A SIMPLER QUESTION THAT MIGHT HELP ME MAKE PROGRESS:

For which $a>1$ does the following sum converge?

$$\sum_{q\in\mathbb{Q}} \frac{1}{|q|_a^a}$$

Answer 1

To the last question: The answer is that it converges iff $a>2$. It is easy to check that your question is equivalent to asking for which $a >1$ the following sum converges: $$ \sum_{m,n \in \mathbb{N} \atop\text{ relative prime }} \frac{1}{n^a+m^a}. $$ The cruical step it to get rid of the "relative prime" here, i.e. show that $$ \sum_{m,n \in \mathbb{N} } \frac{1}{n^a+m^a} < \infty \iff \sum_{m,n \in \mathbb{N} \atop\text{ relative prime }} \frac{1}{n^a+m^a} < \infty $$ The direct implication is trivial because the left sum is bigger than the right. For the reverse implication assume the right sum to be finite and denote $\text{gcd}(m,n)$ the greatest common divisor of $m$ and $n$. Note that \begin{align} \sum_{m,n \in \mathbb{N} } \frac{1}{n^a+m^a} &= \sum_{k=1}^\infty \sum_{m,n \in \mathbb{N} \atop\text{gcd}(m,n)=k} \frac{1}{n^a+m^a} = \sum_{k=1}^\infty \sum_{m,n \in \mathbb{N} \atop\text{ relative prime }} \frac{1}{(kn)^a+(km)^a}\\ &=\sum_{k=1}^\infty \frac{1}{k^a} \sum_{m,n \in \mathbb{N} \atop\text{ relative prime }} \frac{1}{n^a+m^a} < \infty. \end{align}

Now, it is easy to check that $\sum_{m,n \in \mathbb{N} } \frac{1}{n^a+m^a} < \infty $, iff the integral $$ \int_{\mathbb{R}^2\setminus B(0,1)} \frac{1}{||x||^a} dx $$ is finite. ($B(0,1)$ denotes the unit ball). This is known to be true, iff $a>2$.

Answer 2

You wrote: "This seems to suggest that functions that have a simple formula for $f(q)$, written in terms of $q$, will rarely (almost never?) have a convergent sum."

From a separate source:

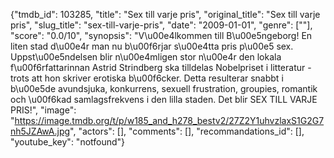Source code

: {"tmdb_id": 103285, "title": "Sex till varje pris", "original_title": "Sex till varje pris", "slug_title": "sex-till-varje-pris", "date": "2009-01-01", "genre": [""], "score": "0.0/10", "synopsis": "V\u00e4lkommen till B\u00e5ngeborg! En liten stad d\u00e4r man nu b\u00f6rjar s\u00e4tta pris p\u00e5 sex. Uppst\u00e5ndelsen blir n\u00e4mligen stor n\u00e4r den lokala f\u00f6rfattarinnan Astrid Strindberg ska tilldelas Nobelpriset i litteratur - trots att hon skriver erotiska b\u00f6cker. Detta resulterar snabbt i b\u00e5de avundsjuka, konkurrens, sexuell frustration, groupies, romantik och \u00f6kad samlagsfrekvens i den lilla staden. Det blir SEX TILL VARJE PRIS!", "image": "https://image.tmdb.org/t/p/w185_and_h278_bestv2/27Z2Y1uhvzlaxS1G2G7nh5JZAwA.jpg", "actors": [], "comments": [], "recommandations_id": [], "youtube_key": "notfound"}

This is in some sense true, because one can prove the following rigorous statement:

Let $f : \mathbb{Q} \to [0,\infty)$ be continuous s.t. $\sum_{q \in \mathbb{Q}} f(q)$ is convergent. Then $f=0$.

Proof: Assume that $f$ is not constant zero. Then exitsis $q_0$ s.t. $f(q_0)>0$. By continuity there is some $\epsilon>0$ s.t. for all $q \in (q_0-\epsilon,q_0+\epsilon)$ we have $f(q)>f(q_0)/2$. Since $(q_0-\epsilon,q_0+\epsilon)$ contains infintely many elements, that implies that the sum diverges.

Remark: Clearly, there are discontinuous non-zero functions $f : \mathbb{Q} \to [0,\infty)$ s.t. $\sum_{q \in \mathbb{Q}} f(q)$ converges. For example: Let $\Phi: \mathbb{N} \to \mathbb{Q}$ a bijection. Let $f(q):= 2^{-\Phi^{-1}(q)}$, then $\sum_{q \in \mathbb{Q}} f(q) = \sum_{n \in \mathbb{N}}2^{-n}=1$.